By JENNIFER STEINHAUER

LOS ANGELES — Behind the dusty stools and the old towels, under the broken telephones and the picture frames, amid the spider webs, sits one of the country’s most important collections of artifacts devoted to the history of African-Americans.

Painstakingly collected over a lifetime by Mayme Agnew Clayton — a retired university librarian who died in October at 83 and whose interest in African-American history consumed her for most of her adult life — the massive collection of books, films, documents and other precious pieces of America’s past has remained essentially hidden for decades, most of it piled from floor to ceiling in a ramshackle garage behind Ms. Clayton’s home in the West Adams district of Los Angeles.

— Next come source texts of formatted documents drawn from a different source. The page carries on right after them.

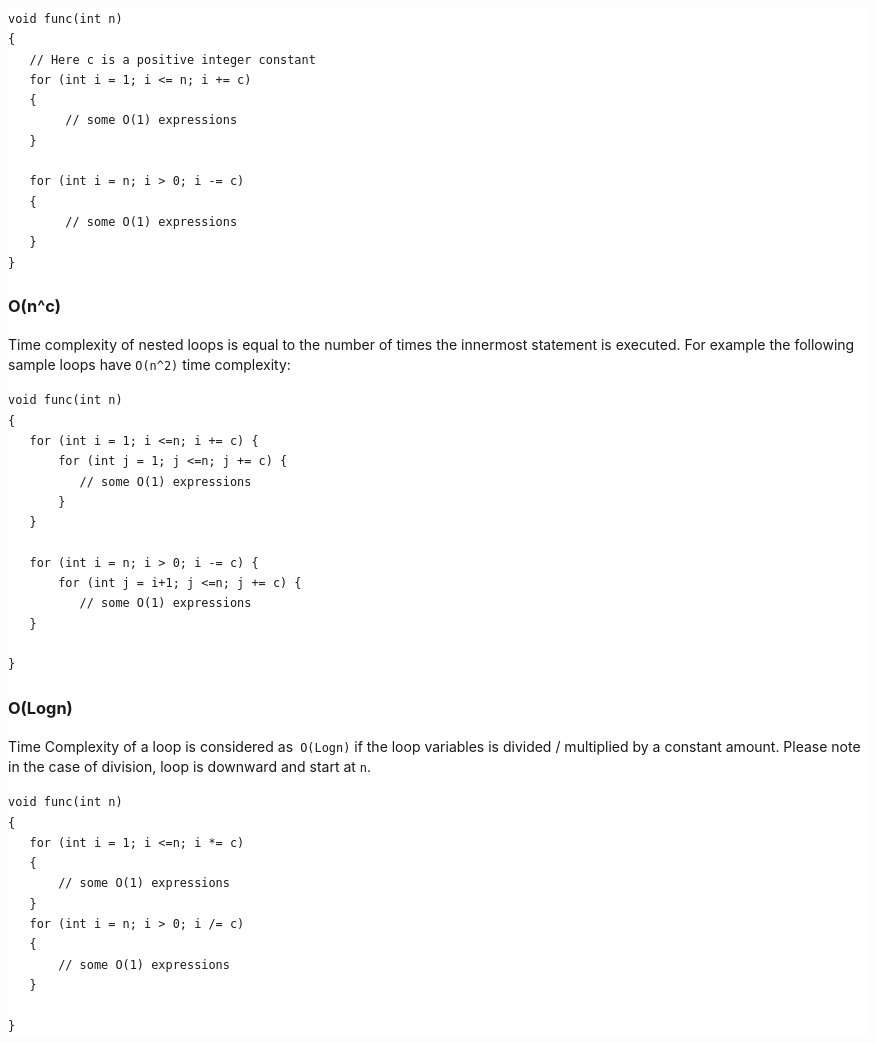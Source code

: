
 ```
void func(int n)
{
   // Here c is a positive integer constant   
   for (int i = 1; i <= n; i += c) 
   {  
        // some O(1) expressions
   }

   for (int i = n; i > 0; i -= c) 
   {
        // some O(1) expressions
   }
}
```

### O(n^c)
Time complexity of nested loops is equal to the number of times the innermost statement is executed. For example the following sample
 loops have `O(n^2)` time complexity:

```
void func(int n)
{  
   for (int i = 1; i <=n; i += c) {
       for (int j = 1; j <=n; j += c) {
          // some O(1) expressions
       }
   }

   for (int i = n; i > 0; i -= c) {
       for (int j = i+1; j <=n; j += c) {
          // some O(1) expressions
   }

}
```

### O(Logn)
Time Complexity of a loop is considered as` O(Logn)` if the loop variables is divided / multiplied by a constant amount.
Please note in the case of division, loop is downward and start at `n`. 

```
void func(int n)
{ 
   for (int i = 1; i <=n; i *= c) 
   {
       // some O(1) expressions
   }
   for (int i = n; i > 0; i /= c) 
   {
       // some O(1) expressions
   }

}
```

Only now is her son Avery Clayton close to forming a museum and research institute that would bring her collection out of the garage and into public view. Just days before Ms. Clayton died, he rented a former courthouse in nearby Culver City for $1 a year to become the treasures’ home, leaving him to scrape together $565,000 to move the thousands of items and put them on display for the first year. “There is no doubt that this is one of the most important collections in the United States for African-American materials,” said Sara S. Hodson, curator of literary manuscripts for the Huntington Library in San Marino, one of the country’s largest collections of rare books and manuscripts. “It is a tremendous resource for all Americans, but especially African-Americans, whose history has largely been neglected.”